● Problem requirements
In the data below, find the line that contains "Accessing a disk" and the line that contains "Protection of gratuity". Copy both, plus every line between them, exactly.
[Opening Provided data section]
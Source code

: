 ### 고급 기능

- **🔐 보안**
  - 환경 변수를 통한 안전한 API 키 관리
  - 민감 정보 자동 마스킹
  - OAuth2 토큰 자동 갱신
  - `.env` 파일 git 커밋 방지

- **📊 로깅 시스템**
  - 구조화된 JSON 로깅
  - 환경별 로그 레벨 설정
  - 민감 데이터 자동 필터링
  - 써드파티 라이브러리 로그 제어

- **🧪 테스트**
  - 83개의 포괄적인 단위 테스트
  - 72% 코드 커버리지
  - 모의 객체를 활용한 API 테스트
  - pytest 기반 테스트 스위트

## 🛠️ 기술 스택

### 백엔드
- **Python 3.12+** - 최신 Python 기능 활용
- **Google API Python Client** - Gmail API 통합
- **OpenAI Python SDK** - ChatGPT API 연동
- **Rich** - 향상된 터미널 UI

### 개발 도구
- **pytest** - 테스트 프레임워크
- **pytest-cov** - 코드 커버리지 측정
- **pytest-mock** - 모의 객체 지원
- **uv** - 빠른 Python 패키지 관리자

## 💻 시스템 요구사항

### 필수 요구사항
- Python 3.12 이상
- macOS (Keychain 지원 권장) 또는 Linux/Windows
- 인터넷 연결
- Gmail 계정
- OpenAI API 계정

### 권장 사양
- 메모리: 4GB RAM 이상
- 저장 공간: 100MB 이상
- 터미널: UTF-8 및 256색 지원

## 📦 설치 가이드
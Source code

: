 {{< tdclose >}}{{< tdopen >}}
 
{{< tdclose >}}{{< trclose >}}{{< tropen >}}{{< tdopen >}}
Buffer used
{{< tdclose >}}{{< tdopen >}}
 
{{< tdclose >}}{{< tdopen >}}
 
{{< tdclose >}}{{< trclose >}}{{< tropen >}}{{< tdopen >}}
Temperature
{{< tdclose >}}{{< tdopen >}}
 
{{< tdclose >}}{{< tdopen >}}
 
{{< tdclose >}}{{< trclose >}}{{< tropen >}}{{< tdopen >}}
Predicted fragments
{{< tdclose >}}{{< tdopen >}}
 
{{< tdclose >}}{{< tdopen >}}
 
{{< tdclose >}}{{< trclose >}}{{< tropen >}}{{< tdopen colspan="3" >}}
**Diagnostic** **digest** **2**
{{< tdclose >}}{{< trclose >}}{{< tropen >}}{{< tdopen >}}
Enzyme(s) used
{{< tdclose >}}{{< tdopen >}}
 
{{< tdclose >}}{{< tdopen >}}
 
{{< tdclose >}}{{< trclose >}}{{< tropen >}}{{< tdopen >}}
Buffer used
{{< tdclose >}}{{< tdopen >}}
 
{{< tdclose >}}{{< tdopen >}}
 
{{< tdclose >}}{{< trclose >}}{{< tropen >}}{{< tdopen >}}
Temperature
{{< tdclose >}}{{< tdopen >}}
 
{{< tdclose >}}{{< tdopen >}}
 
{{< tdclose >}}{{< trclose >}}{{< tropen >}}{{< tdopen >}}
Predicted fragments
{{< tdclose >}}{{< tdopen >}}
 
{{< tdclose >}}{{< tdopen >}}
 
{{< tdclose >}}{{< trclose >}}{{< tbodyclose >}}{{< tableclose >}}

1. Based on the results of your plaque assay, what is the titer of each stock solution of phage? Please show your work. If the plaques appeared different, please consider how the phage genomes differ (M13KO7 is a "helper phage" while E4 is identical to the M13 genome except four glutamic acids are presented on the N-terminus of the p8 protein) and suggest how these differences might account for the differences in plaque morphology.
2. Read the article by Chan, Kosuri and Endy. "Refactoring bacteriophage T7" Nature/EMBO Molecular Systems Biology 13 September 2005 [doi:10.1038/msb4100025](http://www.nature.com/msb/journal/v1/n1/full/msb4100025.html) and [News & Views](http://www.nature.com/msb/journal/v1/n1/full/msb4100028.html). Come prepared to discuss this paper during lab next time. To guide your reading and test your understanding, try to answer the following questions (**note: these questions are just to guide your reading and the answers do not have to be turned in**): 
[Closing Provided data section]
[Opening Provided data section]
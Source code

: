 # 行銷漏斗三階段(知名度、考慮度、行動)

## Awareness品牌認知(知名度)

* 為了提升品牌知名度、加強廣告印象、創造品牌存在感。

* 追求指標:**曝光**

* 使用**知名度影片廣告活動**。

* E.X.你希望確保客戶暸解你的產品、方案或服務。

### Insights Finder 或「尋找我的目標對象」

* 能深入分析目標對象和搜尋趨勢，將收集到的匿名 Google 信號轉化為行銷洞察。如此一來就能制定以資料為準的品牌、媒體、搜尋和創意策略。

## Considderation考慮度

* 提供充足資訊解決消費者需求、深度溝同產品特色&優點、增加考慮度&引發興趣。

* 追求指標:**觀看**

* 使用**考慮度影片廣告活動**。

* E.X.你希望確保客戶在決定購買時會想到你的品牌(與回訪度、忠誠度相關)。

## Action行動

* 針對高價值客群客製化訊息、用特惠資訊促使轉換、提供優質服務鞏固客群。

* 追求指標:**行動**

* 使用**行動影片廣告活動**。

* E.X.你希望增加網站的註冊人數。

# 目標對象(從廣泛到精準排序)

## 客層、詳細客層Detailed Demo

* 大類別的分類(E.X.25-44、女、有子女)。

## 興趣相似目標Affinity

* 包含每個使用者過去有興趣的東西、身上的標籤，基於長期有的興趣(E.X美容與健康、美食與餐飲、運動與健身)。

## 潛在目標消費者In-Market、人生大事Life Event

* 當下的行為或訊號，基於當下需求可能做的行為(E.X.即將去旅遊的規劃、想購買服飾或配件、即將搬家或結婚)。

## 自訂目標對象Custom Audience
[Closing Provided data section]
[Opening Provided data section]
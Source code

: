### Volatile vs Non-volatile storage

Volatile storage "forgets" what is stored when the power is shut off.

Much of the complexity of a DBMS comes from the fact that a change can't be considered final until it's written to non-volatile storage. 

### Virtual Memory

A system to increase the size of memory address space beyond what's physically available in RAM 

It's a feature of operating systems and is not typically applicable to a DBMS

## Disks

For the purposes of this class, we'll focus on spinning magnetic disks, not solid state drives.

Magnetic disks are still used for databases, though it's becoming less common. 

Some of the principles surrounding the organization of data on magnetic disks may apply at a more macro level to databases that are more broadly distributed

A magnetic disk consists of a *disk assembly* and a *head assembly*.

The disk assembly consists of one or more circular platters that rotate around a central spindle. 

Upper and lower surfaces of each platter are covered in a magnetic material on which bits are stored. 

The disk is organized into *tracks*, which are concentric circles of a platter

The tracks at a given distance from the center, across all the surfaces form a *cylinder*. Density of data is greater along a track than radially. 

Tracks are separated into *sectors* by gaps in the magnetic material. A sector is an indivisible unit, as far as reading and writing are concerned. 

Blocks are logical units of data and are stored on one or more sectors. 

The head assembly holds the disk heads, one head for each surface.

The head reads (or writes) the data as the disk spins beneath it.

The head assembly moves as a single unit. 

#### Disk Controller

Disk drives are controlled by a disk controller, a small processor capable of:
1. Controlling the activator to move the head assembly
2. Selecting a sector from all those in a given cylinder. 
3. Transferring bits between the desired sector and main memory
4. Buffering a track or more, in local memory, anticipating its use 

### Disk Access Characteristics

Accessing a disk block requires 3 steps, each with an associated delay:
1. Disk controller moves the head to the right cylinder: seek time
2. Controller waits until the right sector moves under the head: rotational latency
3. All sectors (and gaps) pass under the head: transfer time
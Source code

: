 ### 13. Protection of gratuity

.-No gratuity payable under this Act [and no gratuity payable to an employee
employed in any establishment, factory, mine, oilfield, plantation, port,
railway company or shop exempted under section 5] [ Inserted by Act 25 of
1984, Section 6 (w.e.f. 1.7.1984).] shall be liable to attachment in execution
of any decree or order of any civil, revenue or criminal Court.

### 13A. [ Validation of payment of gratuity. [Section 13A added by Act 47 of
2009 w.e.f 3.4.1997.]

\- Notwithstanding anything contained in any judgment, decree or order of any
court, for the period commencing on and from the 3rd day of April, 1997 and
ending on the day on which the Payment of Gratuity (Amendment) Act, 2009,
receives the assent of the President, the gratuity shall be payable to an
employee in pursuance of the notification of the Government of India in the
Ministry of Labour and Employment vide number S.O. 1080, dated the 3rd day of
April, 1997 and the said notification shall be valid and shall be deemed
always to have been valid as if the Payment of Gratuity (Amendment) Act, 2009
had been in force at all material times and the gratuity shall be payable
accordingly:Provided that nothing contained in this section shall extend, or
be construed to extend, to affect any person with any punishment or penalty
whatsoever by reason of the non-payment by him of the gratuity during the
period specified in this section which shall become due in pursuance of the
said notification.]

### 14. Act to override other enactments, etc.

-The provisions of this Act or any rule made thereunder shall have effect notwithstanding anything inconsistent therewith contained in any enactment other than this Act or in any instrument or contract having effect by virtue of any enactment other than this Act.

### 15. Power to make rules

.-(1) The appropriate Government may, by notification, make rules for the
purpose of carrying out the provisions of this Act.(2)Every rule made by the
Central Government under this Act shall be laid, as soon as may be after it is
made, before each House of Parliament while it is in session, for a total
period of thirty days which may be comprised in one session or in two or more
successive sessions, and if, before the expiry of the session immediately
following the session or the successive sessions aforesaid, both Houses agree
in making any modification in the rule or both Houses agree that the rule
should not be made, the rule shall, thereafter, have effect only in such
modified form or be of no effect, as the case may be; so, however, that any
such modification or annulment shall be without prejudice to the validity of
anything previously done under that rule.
[Closing Provided data section]
● Your solution
Accessing a disk block requires 3 steps, each with an associated delay:
1. Disk controller moves the head to the right cylinder: seek time
2. Controller waits until the right sector moves under the head: rotational latency
3. All sectors (and gaps) pass under the head: transfer time
Source code

: ### 13. Protection of gratuity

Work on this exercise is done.